Corporate Layoffs Spike As Companies Prepare For Tariff Shocks
At the beginning of this year corporate layoffs accelerated with thousands of DEI program employees (dead weight) thrown to the curb, but the streamlining isn’t stopping there. The cuts are not stopping despite solid growth in overall sales and volume (amount of goods sold) in the US. This might seem counter-intuitive, unless the layoffs are in preparation for a perceived incoming downturn.
The primary factors influencing job cuts are, of course, tariff uncertainty and inflation.
Target’s latest announcement of 1000 layoffs and 800 positions eliminated focuses on it’s global corporate workforce. Leftists claim these cuts are a consequence of their supposed “boycott” of Target after the company rolled back DEI initiatives, but there is no evidence to support this. Target did take a heavy hit from conservative boycotts in 2024 after the company tried to introduce LGBT apparel for children, but again, the white collar cuts are global and are more likely related to tariff uncertainty and inflation.
And Target is not alone.
Nestle has announced over 16,000 layoffs over the next two years with 12,000 coming from the white collar workforce.

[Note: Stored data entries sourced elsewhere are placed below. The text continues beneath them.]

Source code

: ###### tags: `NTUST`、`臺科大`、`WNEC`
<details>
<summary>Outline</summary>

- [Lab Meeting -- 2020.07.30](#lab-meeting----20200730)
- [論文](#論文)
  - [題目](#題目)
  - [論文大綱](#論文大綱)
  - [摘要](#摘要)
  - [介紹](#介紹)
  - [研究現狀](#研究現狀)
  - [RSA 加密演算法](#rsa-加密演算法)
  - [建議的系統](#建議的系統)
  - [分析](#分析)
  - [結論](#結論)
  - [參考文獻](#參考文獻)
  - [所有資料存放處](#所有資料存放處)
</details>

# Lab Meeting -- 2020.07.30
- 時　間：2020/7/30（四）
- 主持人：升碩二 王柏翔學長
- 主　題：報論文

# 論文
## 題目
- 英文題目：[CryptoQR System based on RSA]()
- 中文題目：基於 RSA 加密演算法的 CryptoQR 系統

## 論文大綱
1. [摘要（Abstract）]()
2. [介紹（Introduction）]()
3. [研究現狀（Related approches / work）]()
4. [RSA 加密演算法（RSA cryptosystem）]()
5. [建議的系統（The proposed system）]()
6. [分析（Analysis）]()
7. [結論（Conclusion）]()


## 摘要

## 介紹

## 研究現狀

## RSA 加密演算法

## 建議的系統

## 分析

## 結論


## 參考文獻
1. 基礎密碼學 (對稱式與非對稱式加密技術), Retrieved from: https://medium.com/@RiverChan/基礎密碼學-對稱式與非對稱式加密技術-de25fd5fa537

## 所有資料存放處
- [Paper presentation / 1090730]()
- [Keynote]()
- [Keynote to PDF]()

UPS cut over 12,0000 white collar jobs in 2024 and in July they began shuttering 73 sites and eliminating 20,000 blue collar positions. The most recent layoffs are efficiency related in expectation of plunging global shipments due to tariffs as well as the loss of 50% of Amazon’s volume.
Rivian has eliminated 600 corporate jobs as electric vehicles suffer another year of decreasing consumer interest.

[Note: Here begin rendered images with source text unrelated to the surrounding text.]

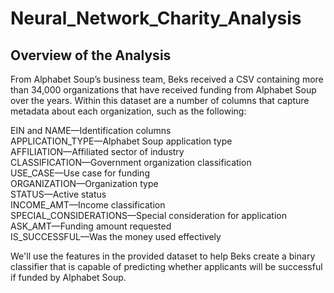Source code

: # Neural_Network_Charity_Analysis

## Overview of the Analysis

From Alphabet Soup’s business team, Beks received a CSV containing more than 34,000 organizations that have received funding from Alphabet Soup over the years. Within this dataset are a number of columns that capture metadata about each organization, such as the following:

EIN and NAME—Identification columns <br/>
APPLICATION_TYPE—Alphabet Soup application type <br/>
AFFILIATION—Affiliated sector of industry <br/>
CLASSIFICATION—Government organization classification <br/>
USE_CASE—Use case for funding <br/>
ORGANIZATION—Organization type <br/>
STATUS—Active status <br/>
INCOME_AMT—Income classification <br/>
SPECIAL_CONSIDERATIONS—Special consideration for application <br/>
ASK_AMT—Funding amount requested <br/>
IS_SUCCESSFUL—Was the money used effectively <br/>

We'll use the features in the provided dataset to help Beks create a binary classifier that is capable of predicting whether applicants will be successful if funded by Alphabet Soup.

Nike is instituting 2000 white collar layoffs in a restructuring bid. Nike is in fact suffering from revenue losses, plunging 9.8% year-over-year. Furthermore, their business model relies heavily on China (24% of manufacturing), which is a primary target of Trump’s tariffs.

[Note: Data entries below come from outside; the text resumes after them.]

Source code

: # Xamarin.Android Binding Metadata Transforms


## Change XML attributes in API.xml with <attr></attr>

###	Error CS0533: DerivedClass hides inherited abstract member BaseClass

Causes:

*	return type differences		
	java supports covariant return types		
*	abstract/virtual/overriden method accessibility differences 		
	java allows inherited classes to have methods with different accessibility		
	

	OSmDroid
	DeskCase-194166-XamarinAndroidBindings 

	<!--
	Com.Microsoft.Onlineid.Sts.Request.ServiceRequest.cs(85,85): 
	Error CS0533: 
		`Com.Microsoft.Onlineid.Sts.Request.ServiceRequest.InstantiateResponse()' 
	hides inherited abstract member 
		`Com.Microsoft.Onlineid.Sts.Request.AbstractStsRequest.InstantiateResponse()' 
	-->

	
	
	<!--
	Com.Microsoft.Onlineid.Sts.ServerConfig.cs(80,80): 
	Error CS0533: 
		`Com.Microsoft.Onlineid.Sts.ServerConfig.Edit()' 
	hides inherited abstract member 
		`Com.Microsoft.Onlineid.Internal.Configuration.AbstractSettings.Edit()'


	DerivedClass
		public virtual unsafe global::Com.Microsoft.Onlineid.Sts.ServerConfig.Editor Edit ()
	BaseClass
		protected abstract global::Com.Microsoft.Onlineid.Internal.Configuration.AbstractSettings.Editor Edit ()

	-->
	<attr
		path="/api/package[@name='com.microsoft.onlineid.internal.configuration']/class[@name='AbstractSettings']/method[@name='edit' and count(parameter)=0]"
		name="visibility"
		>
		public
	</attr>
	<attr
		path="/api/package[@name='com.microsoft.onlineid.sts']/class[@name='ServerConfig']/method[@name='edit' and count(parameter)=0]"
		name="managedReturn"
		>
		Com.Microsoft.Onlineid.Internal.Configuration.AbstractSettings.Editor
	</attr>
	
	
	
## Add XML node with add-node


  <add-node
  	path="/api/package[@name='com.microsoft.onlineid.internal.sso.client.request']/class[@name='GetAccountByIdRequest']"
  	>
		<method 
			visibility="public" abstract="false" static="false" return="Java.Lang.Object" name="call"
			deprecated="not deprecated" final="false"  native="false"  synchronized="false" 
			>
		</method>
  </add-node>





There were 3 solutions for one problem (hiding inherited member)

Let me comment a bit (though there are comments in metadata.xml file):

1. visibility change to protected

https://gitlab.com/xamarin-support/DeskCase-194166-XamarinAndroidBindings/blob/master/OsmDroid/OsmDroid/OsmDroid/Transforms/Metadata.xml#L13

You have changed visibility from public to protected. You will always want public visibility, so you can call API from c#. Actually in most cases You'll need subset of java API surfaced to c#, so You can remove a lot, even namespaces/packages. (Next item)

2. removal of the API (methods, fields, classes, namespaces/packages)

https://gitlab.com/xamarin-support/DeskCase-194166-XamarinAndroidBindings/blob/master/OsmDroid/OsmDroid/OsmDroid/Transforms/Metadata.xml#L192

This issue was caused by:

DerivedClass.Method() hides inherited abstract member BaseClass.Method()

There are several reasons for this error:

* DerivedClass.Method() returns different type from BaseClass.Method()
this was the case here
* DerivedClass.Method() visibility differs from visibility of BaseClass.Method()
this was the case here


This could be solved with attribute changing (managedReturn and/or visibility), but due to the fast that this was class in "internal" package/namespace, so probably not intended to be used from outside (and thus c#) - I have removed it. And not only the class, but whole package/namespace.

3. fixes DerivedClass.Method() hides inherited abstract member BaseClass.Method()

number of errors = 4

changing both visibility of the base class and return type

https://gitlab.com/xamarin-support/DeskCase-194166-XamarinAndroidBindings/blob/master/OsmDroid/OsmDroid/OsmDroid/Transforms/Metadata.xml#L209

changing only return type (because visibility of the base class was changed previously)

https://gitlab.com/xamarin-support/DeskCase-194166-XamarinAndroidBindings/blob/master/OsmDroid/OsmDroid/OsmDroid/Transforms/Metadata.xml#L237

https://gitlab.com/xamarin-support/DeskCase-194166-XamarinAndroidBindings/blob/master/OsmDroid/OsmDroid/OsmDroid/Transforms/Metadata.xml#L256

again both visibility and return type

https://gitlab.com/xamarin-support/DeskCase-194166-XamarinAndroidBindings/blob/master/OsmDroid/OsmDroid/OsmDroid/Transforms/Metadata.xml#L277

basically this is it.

Starbucks is dropping 900 corporate employees this month following 1,100 cuts in February.
Chip company Applied Materials is laying off 1400 white collar workers.
Morgan Stanley is cutting 2400 employees from its wealth management and admin roles.
Cable giant Charter is eliminating 1200 management jobs.
GM is downsizing approximately 3500 workers total in 2025, citing slowing EV sales and tariff headwinds.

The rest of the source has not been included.